→ WHAT THE TASK ASKS: Below are some entries. Repeat exactly the lines from the one with "same-threshold row-energy recurrence" through the one with "of a bounded asymptotic ratio.", and only those.

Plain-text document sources
BEGIN
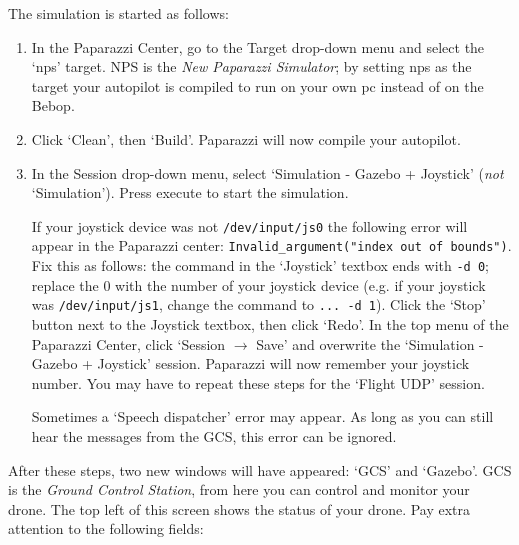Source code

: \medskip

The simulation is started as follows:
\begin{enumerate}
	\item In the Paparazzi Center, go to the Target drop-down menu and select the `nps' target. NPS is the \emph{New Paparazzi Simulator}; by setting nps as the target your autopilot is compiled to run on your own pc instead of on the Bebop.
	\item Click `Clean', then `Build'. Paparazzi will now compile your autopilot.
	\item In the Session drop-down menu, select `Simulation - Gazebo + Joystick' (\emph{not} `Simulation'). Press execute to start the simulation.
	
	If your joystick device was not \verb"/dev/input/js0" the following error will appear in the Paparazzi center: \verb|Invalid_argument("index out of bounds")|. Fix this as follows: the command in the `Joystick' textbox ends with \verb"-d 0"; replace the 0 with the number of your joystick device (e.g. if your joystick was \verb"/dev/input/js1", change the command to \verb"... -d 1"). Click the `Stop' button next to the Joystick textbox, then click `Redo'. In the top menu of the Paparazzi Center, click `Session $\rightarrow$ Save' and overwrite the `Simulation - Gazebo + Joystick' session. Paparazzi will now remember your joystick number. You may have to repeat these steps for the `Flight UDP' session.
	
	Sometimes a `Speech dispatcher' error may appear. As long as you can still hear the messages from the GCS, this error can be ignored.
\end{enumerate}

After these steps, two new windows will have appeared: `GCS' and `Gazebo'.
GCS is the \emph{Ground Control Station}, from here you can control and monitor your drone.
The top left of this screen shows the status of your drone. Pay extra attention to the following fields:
END
BEGIN
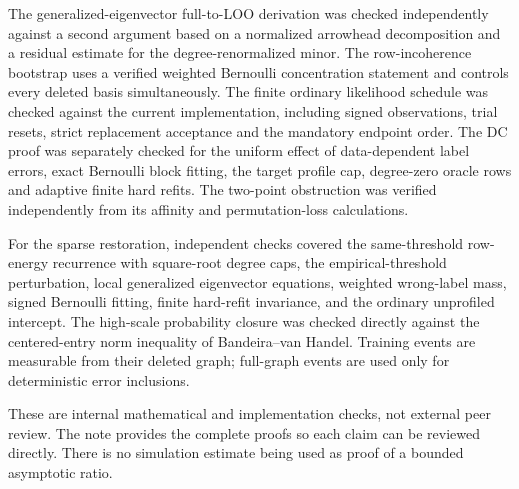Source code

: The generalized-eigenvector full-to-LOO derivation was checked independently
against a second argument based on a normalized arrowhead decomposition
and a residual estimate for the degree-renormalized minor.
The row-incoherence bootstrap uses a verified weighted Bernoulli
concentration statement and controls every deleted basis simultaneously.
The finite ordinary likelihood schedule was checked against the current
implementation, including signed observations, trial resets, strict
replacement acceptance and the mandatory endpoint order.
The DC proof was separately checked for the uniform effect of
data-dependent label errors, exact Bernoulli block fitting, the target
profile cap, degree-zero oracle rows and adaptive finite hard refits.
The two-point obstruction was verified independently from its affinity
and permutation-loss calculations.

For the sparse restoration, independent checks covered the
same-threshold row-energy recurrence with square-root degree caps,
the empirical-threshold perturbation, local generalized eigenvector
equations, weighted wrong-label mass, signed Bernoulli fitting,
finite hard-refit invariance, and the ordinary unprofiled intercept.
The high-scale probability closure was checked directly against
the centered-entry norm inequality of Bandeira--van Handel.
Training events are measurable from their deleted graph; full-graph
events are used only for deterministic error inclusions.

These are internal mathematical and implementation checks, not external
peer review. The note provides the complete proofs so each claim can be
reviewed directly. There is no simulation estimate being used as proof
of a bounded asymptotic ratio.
END
→ YOUR RESPONSE:
same-threshold row-energy recurrence with square-root degree caps,
the empirical-threshold perturbation, local generalized eigenvector
equations, weighted wrong-label mass, signed Bernoulli fitting,
finite hard-refit invariance, and the ordinary unprofiled intercept.
The high-scale probability closure was checked directly against
the centered-entry norm inequality of Bandeira--van Handel.
Training events are measurable from their deleted graph; full-graph
events are used only for deterministic error inclusions.

These are internal mathematical and implementation checks, not external
peer review. The note provides the complete proofs so each claim can be
reviewed directly. There is no simulation estimate being used as proof
of a bounded asymptotic ratio.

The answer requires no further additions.